In a joint statement, the Michigan-based company buying Takata's assets said no layoffs or plant closings were planned.
Image: File photo of Technician Bonilla holding a recalled Takata airbag inflator after he removed it from a Honda Pilot at the AutoNation Honda dealership service department in Miami
A recalled Takata airbag inflator is removed it from a vehicle in June 2015.JOE SKIPPER / Reuters File

Takata Corp., the Japanese auto supply company whose airbags were blamed for killing at least 14 people around the world, filed for bankruptcy protection Sunday, saying it's selling almost all of its operations to a Michigan-based company.

In a joint statement released Sunday evening in New York and Monday morning in Tokyo, Takata said most of its assets would be taken over by Key Safety Systems, a Japanese-owned rival based in Detroit, for about $1.6 billion.

The statement confirmed long-circulating rumors that Takata was planning to seek bankruptcy protection.

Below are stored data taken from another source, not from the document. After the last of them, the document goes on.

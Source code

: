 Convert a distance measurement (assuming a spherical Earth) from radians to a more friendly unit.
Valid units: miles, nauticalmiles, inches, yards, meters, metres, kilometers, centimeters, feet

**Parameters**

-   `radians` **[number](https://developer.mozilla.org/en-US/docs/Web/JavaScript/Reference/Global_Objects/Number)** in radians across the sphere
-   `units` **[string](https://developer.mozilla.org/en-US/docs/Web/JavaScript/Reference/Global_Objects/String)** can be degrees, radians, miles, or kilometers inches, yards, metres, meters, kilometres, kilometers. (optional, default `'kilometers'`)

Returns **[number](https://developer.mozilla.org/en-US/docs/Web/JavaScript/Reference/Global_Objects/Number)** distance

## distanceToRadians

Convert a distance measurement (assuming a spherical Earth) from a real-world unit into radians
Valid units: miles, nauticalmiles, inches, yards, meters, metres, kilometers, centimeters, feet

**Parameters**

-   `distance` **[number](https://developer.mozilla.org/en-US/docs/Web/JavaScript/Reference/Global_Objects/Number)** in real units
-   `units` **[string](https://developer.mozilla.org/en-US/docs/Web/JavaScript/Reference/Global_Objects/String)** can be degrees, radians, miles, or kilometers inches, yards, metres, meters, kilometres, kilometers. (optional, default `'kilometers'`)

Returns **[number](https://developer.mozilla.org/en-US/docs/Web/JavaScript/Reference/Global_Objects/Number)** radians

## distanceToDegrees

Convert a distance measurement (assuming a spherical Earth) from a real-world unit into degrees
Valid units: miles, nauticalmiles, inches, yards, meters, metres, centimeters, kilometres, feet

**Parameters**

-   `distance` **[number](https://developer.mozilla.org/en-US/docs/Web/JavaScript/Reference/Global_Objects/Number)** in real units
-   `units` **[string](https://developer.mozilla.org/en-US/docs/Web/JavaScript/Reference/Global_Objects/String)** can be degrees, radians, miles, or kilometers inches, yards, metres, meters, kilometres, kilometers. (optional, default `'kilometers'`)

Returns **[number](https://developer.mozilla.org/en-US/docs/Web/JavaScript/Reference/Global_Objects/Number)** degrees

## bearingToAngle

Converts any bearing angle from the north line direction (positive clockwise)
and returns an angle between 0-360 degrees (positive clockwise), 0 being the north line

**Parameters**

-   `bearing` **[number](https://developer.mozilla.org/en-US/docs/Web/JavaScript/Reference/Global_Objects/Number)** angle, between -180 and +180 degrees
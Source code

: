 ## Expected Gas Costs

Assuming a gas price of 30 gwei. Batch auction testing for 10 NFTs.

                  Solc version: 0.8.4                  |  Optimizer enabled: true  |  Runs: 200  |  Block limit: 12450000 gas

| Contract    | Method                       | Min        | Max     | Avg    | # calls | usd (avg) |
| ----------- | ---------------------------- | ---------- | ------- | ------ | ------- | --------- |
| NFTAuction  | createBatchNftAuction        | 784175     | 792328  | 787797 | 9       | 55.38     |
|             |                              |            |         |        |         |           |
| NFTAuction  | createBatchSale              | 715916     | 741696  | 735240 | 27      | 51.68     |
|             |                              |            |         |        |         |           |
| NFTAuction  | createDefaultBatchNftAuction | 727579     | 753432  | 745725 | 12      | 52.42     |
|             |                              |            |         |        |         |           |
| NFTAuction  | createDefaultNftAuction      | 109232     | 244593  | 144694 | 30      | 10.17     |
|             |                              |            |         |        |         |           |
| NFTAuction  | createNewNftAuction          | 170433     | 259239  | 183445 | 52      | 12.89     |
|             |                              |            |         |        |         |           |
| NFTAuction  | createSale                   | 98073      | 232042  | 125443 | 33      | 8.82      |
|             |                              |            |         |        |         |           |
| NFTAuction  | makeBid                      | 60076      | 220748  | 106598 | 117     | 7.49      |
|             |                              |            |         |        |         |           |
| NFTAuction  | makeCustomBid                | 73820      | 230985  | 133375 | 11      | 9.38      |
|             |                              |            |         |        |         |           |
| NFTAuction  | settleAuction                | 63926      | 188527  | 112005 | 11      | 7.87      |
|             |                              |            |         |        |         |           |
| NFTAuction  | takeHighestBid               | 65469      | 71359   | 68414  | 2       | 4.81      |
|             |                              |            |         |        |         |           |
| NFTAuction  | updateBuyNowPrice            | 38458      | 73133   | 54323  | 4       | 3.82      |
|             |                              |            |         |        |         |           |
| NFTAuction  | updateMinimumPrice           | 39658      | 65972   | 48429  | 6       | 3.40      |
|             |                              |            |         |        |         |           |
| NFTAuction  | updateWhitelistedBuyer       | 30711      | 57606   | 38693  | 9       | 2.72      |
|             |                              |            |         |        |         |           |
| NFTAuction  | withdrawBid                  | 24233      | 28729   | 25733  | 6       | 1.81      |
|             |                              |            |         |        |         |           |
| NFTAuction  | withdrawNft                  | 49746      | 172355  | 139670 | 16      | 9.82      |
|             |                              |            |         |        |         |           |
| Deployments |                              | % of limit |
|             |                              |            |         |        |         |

The petition was filed Sunday in Delaware.

Even though KSS is one of Takata's biggest competitors, Takata "recommended KSS as the best sponsor candidate based on a variety of factors including strategic fit, valuation, and certainty of closing," said Hideaki Sudo, chairman of Takata's Steering Committee.

Proceeds from the bankruptcy reorganization and sale will go toward meeting costs related to the recalls, including a $1 billion settlement it reached with the U.S. Justice Department in January. Key said it wouldn't cut any Takata jobs or close any facilities.

Recalls of defective Takata airbags — the largest recall in automotive history — will continue under the supervision of the 19 automakers known to be affected, according to the statement.

Takata produced faulty airbag inflators that would explode under certain conditions, sending pieces of metal and plastic into the cabin of the vehicle. In addition to at least 14 deaths, the faulty airbags have been blamed for more than 180 injuries.

Despite widespread media coverage and numerous campaigns to alert owners of the problem, more than 65 percent of the vehicles that are part of the recall are believed not to have been repaired.